There was a short silence.

‘To do what?’ said Cale.

‘You said it would be close.’

‘It will.’

‘What if you had more time … months, maybe a whole year?’

‘Go on.’

‘The Redeemers are building boats over the winter for an invasion in the spring. Do you know where they’re building them?’

‘I don’t see …’ said Artemisia.

‘Do you know where they’re building them?’ Now it was Kleist doing the interrupting.

‘Yes,’ she said. ‘The section on the North Bank between Athens and Austerlitz is packed with boatyards but the Redeemers have moved the factories back, along with the builders, to Lucknow so they can control construction of the fleet.’

‘So all their boats are in one place?’

‘Mostly, as far as I know.’

‘So if you could get a force of, say, a thousand across the river in maybe early spring, could you attack Lucknow and burn their fleet?’

‘I couldn’t get a thousand across,’ said Artemisia. ‘Or anything like it.’

‘How many then?’ said Cale, clearly excited.

‘I don’t know. I’d have to talk to the river pilots. I don’t know.’

‘Two hundred?’

‘I don’t know. Maybe.’

‘It would be worth the risk,’ said Cale.

‘It would be my people taking it,’ said Artemisia.

‘I’m sorry,’ said Cale. ‘That’s true. But if it could be done.’

‘I’d have to lead it,’ she said.

Cale wasn’t happy with this.

‘I need you here and alive. Your outriders are the eyes and ears of the fortress wagons.’ This was true enough, but it was not the only, or even the main, reason. ‘Besides,’ he lied, ‘it’s an unbroken rule that the man … the person who comes up with the plan has the right to put it into operation.’

Artemisia stared at Kleist. ‘You have an extensive knowledge of riverwork and know the North Bank of the Mississippi in Halicarnassus?’

‘No.’

‘I do have an extensive knowledge of riverwork and, as it happens, I own the North Bank of the Mississippi in Halicarnassus.’

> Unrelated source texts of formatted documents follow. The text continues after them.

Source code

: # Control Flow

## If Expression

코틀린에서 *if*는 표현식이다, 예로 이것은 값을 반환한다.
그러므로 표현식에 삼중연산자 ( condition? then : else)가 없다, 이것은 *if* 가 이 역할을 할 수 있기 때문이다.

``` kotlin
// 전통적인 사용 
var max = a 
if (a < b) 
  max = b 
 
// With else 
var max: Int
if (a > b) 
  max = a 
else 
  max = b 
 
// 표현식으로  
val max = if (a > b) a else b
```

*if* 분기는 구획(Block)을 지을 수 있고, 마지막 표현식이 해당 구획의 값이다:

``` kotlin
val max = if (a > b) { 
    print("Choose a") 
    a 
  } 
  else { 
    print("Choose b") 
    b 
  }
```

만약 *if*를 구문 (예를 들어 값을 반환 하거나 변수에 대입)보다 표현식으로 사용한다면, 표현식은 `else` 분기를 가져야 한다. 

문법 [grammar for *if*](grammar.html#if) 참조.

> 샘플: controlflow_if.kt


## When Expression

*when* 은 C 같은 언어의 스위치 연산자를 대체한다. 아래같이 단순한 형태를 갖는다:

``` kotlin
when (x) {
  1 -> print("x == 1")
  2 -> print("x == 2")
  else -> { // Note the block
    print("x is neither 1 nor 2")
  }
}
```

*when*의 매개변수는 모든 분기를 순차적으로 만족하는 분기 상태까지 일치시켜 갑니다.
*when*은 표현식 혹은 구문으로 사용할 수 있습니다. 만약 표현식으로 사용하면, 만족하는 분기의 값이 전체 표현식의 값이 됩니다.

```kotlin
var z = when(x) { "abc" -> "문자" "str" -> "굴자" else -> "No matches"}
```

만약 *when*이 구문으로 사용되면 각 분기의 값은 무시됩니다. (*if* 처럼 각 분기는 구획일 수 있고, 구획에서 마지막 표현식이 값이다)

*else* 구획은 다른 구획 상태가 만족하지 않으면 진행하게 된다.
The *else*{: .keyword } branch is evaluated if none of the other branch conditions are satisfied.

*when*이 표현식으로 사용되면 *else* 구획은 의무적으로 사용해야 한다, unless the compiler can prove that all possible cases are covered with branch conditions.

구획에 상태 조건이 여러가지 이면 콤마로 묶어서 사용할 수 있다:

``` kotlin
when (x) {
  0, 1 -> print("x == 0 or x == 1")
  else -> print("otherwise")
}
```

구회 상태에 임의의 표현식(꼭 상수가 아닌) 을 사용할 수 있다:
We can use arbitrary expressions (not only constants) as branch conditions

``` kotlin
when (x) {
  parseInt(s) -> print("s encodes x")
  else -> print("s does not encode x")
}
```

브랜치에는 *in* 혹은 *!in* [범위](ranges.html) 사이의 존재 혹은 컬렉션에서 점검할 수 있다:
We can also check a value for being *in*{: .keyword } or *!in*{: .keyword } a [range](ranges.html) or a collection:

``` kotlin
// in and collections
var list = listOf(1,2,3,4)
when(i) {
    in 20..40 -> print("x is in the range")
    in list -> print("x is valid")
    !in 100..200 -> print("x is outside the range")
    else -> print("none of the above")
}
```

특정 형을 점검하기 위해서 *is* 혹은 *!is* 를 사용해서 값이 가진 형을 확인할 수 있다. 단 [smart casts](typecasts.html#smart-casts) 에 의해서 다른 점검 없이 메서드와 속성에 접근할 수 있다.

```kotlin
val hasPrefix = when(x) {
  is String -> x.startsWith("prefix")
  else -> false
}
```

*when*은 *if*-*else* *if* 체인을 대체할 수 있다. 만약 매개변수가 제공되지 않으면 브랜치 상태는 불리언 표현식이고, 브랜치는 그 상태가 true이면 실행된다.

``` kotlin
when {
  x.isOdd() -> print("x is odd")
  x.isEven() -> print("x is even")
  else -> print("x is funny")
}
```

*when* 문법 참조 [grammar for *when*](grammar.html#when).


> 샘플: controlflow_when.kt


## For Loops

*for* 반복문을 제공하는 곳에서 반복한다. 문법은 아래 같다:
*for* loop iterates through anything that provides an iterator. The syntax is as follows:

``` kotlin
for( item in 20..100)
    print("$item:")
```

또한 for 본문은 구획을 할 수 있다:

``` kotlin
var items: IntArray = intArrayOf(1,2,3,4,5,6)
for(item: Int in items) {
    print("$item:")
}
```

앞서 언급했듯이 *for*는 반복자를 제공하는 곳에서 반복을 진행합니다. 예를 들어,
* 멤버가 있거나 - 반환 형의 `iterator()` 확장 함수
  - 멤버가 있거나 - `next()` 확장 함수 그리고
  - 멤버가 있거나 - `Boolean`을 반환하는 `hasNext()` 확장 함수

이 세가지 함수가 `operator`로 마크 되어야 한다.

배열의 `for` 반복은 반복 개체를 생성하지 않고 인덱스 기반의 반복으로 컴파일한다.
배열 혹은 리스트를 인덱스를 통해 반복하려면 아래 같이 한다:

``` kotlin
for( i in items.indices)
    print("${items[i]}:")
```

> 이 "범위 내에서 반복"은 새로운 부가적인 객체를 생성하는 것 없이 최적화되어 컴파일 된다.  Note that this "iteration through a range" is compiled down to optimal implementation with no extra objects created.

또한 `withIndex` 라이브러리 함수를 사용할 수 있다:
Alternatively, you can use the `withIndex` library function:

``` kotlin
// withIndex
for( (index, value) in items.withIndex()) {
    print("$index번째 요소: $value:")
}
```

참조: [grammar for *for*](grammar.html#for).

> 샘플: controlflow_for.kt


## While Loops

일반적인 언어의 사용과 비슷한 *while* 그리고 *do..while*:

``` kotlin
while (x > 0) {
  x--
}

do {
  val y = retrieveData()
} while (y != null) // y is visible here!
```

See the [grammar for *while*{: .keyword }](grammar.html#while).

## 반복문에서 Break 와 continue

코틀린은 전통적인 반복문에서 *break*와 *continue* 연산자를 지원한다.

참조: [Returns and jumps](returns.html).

This even made Kleist smile.

‘I withdraw,’ he said. Cale looked at him, not pleasantly.

‘There’s another problem,’ said IdrisPukke.

‘Are you an expert on riverwork and Halicarnassus as well as all your other achievements?’

‘No, my dear, I know nothing about either. This is more politics.’

‘What’s that got to do with it?’

‘Everything comes down to politics one way or another. Is this a risky venture, would you say?’

‘Of course.’

‘You might easily fail then?’

‘Cale’s right,’ said Artemisia. ‘If there’s even a limited chance of causing such damage we should take it. It’s my life and those of my people.’

‘I wasn’t so much, I’m afraid, worrying about the lives of two hundred people – there’ll be many sets of two hundred dead before this is over. I was worrying more about what the implications for everything else would be if you fail.’